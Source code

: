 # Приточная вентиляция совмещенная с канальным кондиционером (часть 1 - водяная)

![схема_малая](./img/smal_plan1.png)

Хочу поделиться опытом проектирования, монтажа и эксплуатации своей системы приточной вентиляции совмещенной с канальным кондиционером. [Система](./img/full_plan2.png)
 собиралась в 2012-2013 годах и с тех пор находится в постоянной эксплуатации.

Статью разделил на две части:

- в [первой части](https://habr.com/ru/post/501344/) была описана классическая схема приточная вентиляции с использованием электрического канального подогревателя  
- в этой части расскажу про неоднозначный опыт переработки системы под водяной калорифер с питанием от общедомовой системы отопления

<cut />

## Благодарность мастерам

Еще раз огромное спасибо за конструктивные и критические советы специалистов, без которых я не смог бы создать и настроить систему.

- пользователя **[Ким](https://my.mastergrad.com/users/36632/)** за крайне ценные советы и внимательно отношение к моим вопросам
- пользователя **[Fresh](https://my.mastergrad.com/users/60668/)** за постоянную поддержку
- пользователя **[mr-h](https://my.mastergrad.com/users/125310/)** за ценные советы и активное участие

==

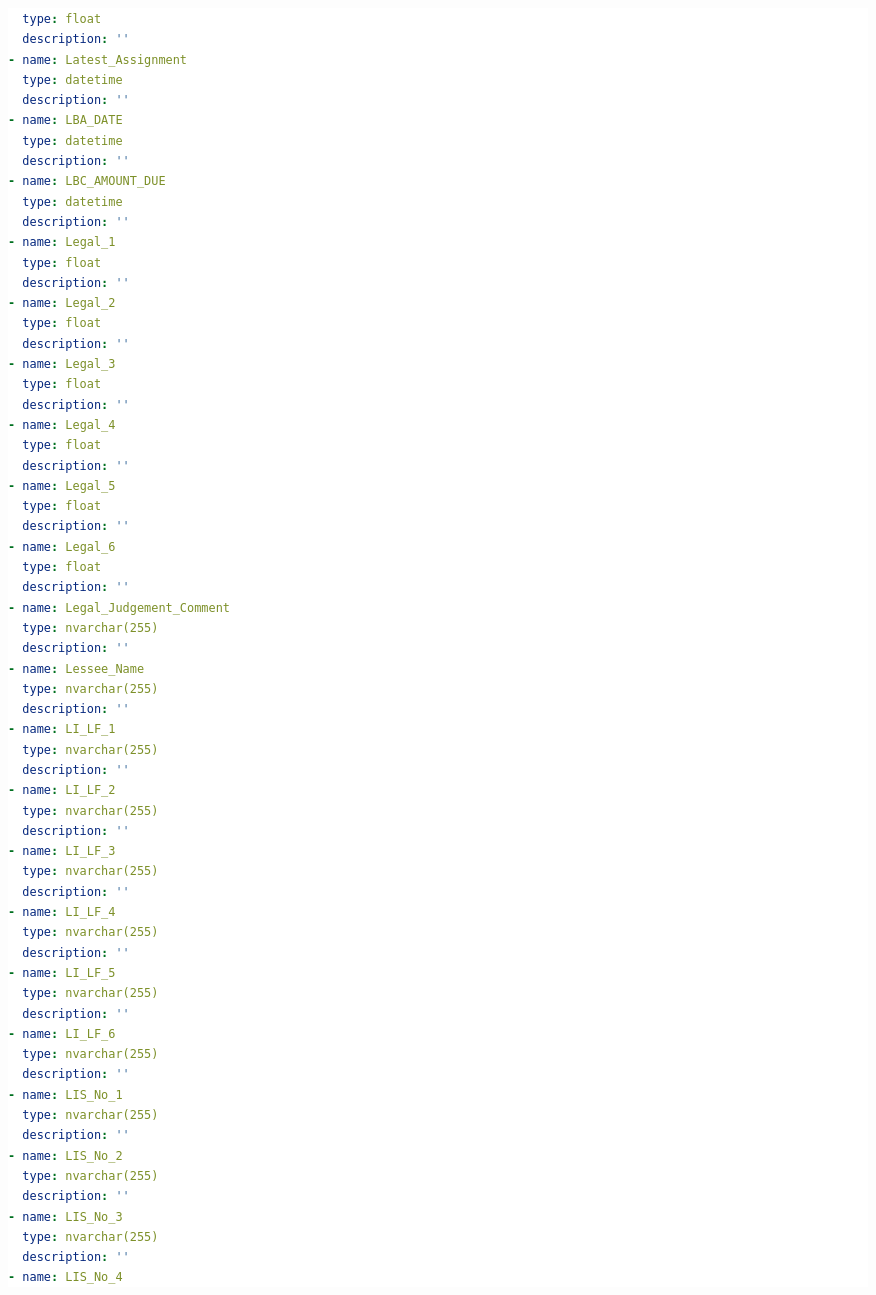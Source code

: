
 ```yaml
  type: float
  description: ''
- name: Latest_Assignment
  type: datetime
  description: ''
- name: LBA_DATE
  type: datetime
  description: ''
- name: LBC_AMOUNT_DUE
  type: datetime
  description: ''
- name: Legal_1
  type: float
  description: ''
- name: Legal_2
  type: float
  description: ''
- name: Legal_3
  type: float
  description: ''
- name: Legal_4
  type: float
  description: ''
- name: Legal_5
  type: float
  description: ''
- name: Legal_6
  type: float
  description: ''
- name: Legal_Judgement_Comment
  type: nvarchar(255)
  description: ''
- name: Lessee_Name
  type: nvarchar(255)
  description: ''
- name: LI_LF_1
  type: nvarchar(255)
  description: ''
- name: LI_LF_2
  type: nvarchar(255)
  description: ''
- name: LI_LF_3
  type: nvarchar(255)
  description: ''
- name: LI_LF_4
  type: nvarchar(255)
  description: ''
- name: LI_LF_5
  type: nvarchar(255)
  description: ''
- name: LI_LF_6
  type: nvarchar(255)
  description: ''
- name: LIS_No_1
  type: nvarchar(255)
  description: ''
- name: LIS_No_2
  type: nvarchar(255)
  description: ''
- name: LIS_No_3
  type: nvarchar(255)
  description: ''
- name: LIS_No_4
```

--

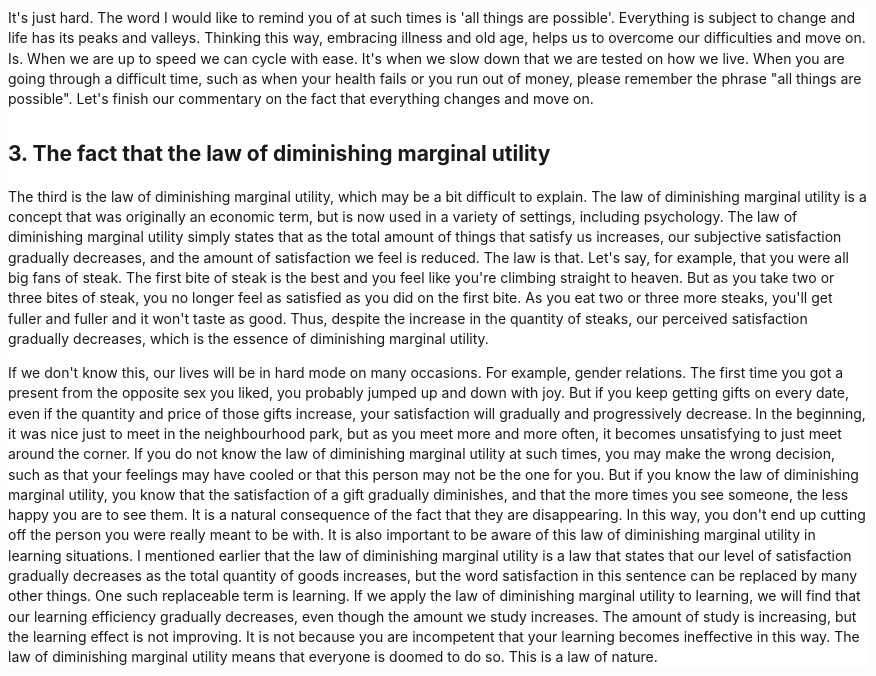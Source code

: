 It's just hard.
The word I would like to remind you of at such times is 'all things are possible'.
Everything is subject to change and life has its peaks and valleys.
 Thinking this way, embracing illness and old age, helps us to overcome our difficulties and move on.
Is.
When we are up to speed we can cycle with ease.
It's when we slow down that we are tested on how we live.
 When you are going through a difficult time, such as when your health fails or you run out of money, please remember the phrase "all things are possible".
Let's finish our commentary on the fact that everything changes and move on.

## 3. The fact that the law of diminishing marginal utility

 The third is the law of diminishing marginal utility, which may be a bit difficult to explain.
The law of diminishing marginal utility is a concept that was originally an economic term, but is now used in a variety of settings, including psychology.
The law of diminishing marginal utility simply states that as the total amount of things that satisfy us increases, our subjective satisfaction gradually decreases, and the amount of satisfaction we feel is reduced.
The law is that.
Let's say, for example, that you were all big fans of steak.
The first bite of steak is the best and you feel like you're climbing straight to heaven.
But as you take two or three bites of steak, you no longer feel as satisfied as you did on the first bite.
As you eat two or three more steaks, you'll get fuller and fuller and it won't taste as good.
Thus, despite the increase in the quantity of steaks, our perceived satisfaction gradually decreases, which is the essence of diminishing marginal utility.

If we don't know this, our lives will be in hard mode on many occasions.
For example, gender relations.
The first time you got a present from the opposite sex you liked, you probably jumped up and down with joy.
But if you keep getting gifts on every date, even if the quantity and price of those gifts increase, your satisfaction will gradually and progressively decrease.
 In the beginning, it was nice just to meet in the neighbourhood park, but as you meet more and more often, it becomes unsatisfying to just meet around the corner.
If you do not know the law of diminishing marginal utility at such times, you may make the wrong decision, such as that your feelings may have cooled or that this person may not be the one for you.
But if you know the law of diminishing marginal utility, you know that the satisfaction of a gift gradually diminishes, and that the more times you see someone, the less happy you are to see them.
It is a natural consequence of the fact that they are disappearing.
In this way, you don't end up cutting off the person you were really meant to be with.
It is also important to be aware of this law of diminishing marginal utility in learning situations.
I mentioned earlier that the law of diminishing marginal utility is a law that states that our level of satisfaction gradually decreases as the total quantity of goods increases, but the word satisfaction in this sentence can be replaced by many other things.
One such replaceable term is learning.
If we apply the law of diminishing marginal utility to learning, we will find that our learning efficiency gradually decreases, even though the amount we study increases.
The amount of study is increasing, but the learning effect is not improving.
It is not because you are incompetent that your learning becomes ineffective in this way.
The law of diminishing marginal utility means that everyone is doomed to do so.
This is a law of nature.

# TASK TO CARRY OUT
Reproduce verbatim the lines above, from the line with "If we don't" through the line with "If we apply".

# TASK ANSWER
If we don't know this, our lives will be in hard mode on many occasions.
For example, gender relations.
The first time you got a present from the opposite sex you liked, you probably jumped up and down with joy.
But if you keep getting gifts on every date, even if the quantity and price of those gifts increase, your satisfaction will gradually and progressively decrease.
 In the beginning, it was nice just to meet in the neighbourhood park, but as you meet more and more often, it becomes unsatisfying to just meet around the corner.
If you do not know the law of diminishing marginal utility at such times, you may make the wrong decision, such as that your feelings may have cooled or that this person may not be the one for you.
But if you know the law of diminishing marginal utility, you know that the satisfaction of a gift gradually diminishes, and that the more times you see someone, the less happy you are to see them.
It is a natural consequence of the fact that they are disappearing.
In this way, you don't end up cutting off the person you were really meant to be with.
It is also important to be aware of this law of diminishing marginal utility in learning situations.
I mentioned earlier that the law of diminishing marginal utility is a law that states that our level of satisfaction gradually decreases as the total quantity of goods increases, but the word satisfaction in this sentence can be replaced by many other things.
One such replaceable term is learning.
If we apply the law of diminishing marginal utility to learning, we will find that our learning efficiency gradually decreases, even though the amount we study increases.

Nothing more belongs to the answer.